Guidelines to fill experiment metadata

  1. Knowledge of real temperature

    It is not clear if the experiment is performed with knowledge of the real temperature. The pulse program often imposes heating inside the sample rotor, which cannot be measured directly. The correction should be applied, but it is sometimes unclear whether it was. This must be reflected in the metadata field called T_RF_HEATING. If you cannot find any signs of temperature correction, use “UNKNOWN”.

  2. Knowledge of the sign

    99.99% of experiments don’t give a sign of the order parameter, just the absolute value, and we should guess them when we add.
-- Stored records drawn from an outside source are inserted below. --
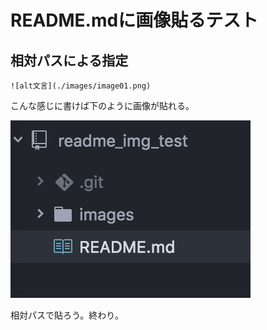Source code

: # README.mdに画像貼るテスト

## 相対パスによる指定

```
![alt文言](./images/image01.png)
```

こんな感じに書けば下のように画像が貼れる。

![./images/image01.png](./images/image01.png)

相対パスで貼ろう。終わり。
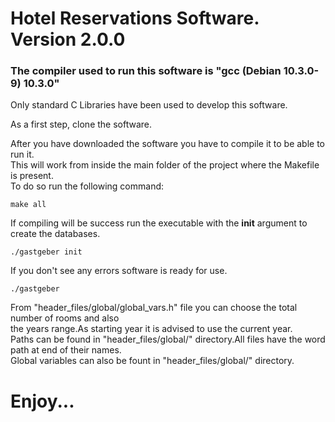 # Hotel Reservations Software. Version 2.0.0
### The compiler used to run this software is "gcc (Debian 10.3.0-9) 10.3.0"
Only standard C Libraries have been used to develop this software.<br>

As a first step, clone the software.<br>

After you have downloaded the software you have to compile it to be able to run it.<br>
This will work from inside the main folder of the project where the Makefile is present.<br>
To do so run the following command:
```
make all
```
If compiling will be success run the executable with the  **init**  argument to create the databases.<br>
```
./gastgeber init
```
If you don't see any errors software is ready for use.
```
./gastgeber
```
From "header_files/global/global_vars.h" file you can choose the total number of rooms and also<br>
the years range.As starting year it is advised to use the current year.<br>
Paths can be found in "header_files/global/" directory.All files have the word path at end of their names.<br>
Global variables can also be fount in "header_files/global/" directory.<br>

# Enjoy...

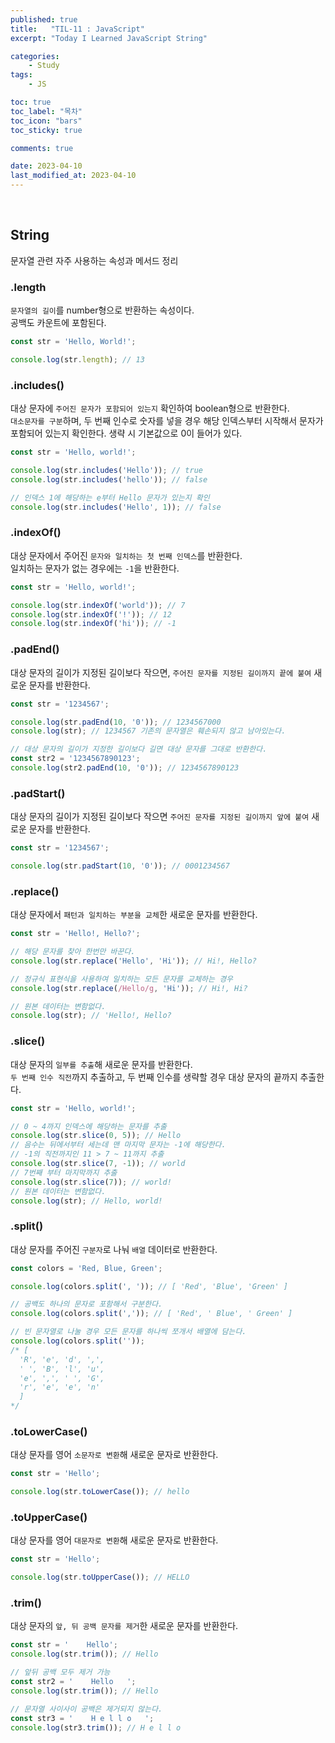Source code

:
 ```yaml
---
published: true
title:   "TIL-11 : JavaScript"
excerpt: "Today I Learned JavaScript String"

categories:
    - Study
tags:
    - JS

toc: true
toc_label: "목차"
toc_icon: "bars"
toc_sticky: true

comments: true

date: 2023-04-10
last_modified_at: 2023-04-10
---
```

<br>

## String

문자열 관련 자주 사용하는 속성과 메서드 정리


### .length

`문자열의 길이`를 number형으로 반환하는 속성이다.  
공백도 카운트에 포함된다.

```javascript
const str = 'Hello, World!';

console.log(str.length); // 13
```

### .includes()

대상 문자에 `주어진 문자가 포함되어 있는지` 확인하여 boolean형으로 반환한다.  
`대소문자를 구분`하며, 두 번째 인수로 숫자를 넣을 경우 해당 인덱스부터 시작해서 문자가 포함되어 있는지 확인한다. 생략 시 기본값으로 0이 들어가 있다.

```javascript
const str = 'Hello, world!';

console.log(str.includes('Hello')); // true
console.log(str.includes('hello')); // false

// 인덱스 1에 해당하는 e부터 Hello 문자가 있는지 확인
console.log(str.includes('Hello', 1)); // false
```

### .indexOf() 

대상 문자에서 주어진 `문자와 일치하는 첫 번째 인덱스`를 반환한다.  
일치하는 문자가 없는 경우에는 `-1`을 반환한다.

```javascript
const str = 'Hello, world!';

console.log(str.indexOf('world')); // 7
console.log(str.indexOf('!')); // 12
console.log(str.indexOf('hi')); // -1
```

### .padEnd()

대상 문자의 길이가 지정된 길이보다 작으면, `주어진 문자를 지정된 길이까지 끝에 붙여` 새로운 문자를 반환한다.

```javascript
const str = '1234567';

console.log(str.padEnd(10, '0')); // 1234567000
console.log(str); // 1234567 기존의 문자열은 훼손되지 않고 남아있는다.

// 대상 문자의 길이가 지정한 길이보다 길면 대상 문자를 그대로 반환한다.
const str2 = '1234567890123';
console.log(str2.padEnd(10, '0')); // 1234567890123
```

### .padStart()
대상 문자의 길이가 지정된 길이보다 작으면 `주어진 문자를 지정된 길이까지 앞에 붙여` 새로운 문자를 반환한다.

```javascript
const str = '1234567';

console.log(str.padStart(10, '0')); // 0001234567
```

### .replace()

대상 문자에서 `패턴과 일치하는 부분을 교체`한 새로운 문자를 반환한다.

```javascript
const str = 'Hello!, Hello?';

// 해당 문자를 찾아 한번만 바꾼다.
console.log(str.replace('Hello', 'Hi')); // Hi!, Hello?

// 정규식 표현식을 사용하여 일치하는 모든 문자를 교체하는 경우
console.log(str.replace(/Hello/g, 'Hi')); // Hi!, Hi?

// 원본 데이터는 변함없다.
console.log(str); // 'Hello!, Hello?
```

### .slice()

대상 문자의 `일부를 추출`해 새로운 문자를 반환한다.  
`두 번째 인수 직전`까지 추출하고, 두 번째 인수를 생략할 경우 대상 문자의 끝까지 추출한다.

```javascript
const str = 'Hello, world!';

// 0 ~ 4까지 인덱스에 해당하는 문자를 추출
console.log(str.slice(0, 5)); // Hello
// 음수는 뒤에서부터 세는데 맨 마지막 문자는 -1에 해당한다.
// -1의 직전까지인 11 > 7 ~ 11까지 추출
console.log(str.slice(7, -1)); // world
// 7번째 부터 마지막까지 추출
console.log(str.slice(7)); // world!
// 원본 데이터는 변함없다.
console.log(str); // Hello, world!
```

### .split()
대상 문자를 주어진 `구분자`로 나눠 `배열` 데이터로 반환한다.

```javascript
const colors = 'Red, Blue, Green';

console.log(colors.split(', ')); // [ 'Red', 'Blue', 'Green' ]

// 공백도 하나의 문자로 포함해서 구분한다.
console.log(colors.split(',')); // [ 'Red', ' Blue', ' Green' ]

// 빈 문자열로 나눌 경우 모든 문자를 하나씩 쪼개서 배열에 담는다.
console.log(colors.split(''));
/* [
  'R', 'e', 'd', ',',
  ' ', 'B', 'l', 'u',
  'e', ',', ' ', 'G',
  'r', 'e', 'e', 'n'
  ]
*/
```

### .toLowerCase()
대상 문자를 영어 `소문자로 변환`해 새로운 문자로 반환한다.

```javascript
const str = 'Hello';

console.log(str.toLowerCase()); // hello
```

### .toUpperCase()
대상 문자를 영어 `대문자로 변환`해 새로운 문자로 반환한다.

```javascript
const str = 'Hello';

console.log(str.toUpperCase()); // HELLO
```

### .trim()

대상 문자의 `앞, 뒤 공백 문자를 제거`한 새로운 문자를 반환한다.  

```javascript
const str = '    Hello';
console.log(str.trim()); // Hello

// 앞뒤 공백 모두 제거 가능
const str2 = '    Hello   ';
console.log(str.trim()); // Hello

// 문자열 사이사이 공백은 제거되지 않는다.
const str3 = '    H e l l o   ';
console.log(str3.trim()); // H e l l o
```


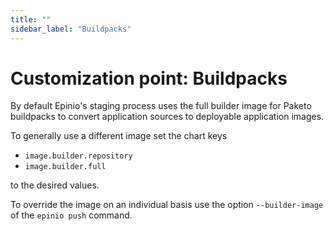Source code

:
 ```yaml
---
title: ""
sidebar_label: "Buildpacks"
---
```


# Customization point: Buildpacks

By default Epinio's staging process uses the full builder image for Paketo buildpacks to
convert application sources to deployable application images.

To generally use a different image set the chart keys

  - `image.builder.repository`
  - `image.builder.full`

to the desired values.

To override the image on an individual basis use the option `--builder-image` of the
`epinio push` command.
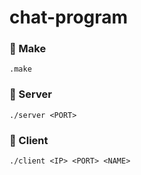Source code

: # chat-program
### 🧸 Make
```.make```

### 🧸 Server
```./server <PORT>```

### 🧸 Client
```./client <IP> <PORT> <NAME>```
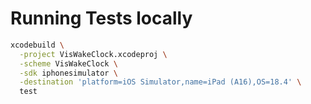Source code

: # Running Tests locally

```bash
xcodebuild \
  -project VisWakeClock.xcodeproj \
  -scheme VisWakeClock \
  -sdk iphonesimulator \
  -destination 'platform=iOS Simulator,name=iPad (A16),OS=18.4' \
  test
```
The easiest way is to inherit this guess from MD. There are experiments where signs are measured, then we write them explicitly in SIGN_MEASURED field.

  3. Details of pulse sequence

    Modern techniques like R-PDLF have a lot of settings in their pulse sequences. We want to reflect some of them in DETAILS field, but don’t make it too large. If some papers are cited, we can cite them as well in DETAILS. Let’s keep this field to a few-line paragraph.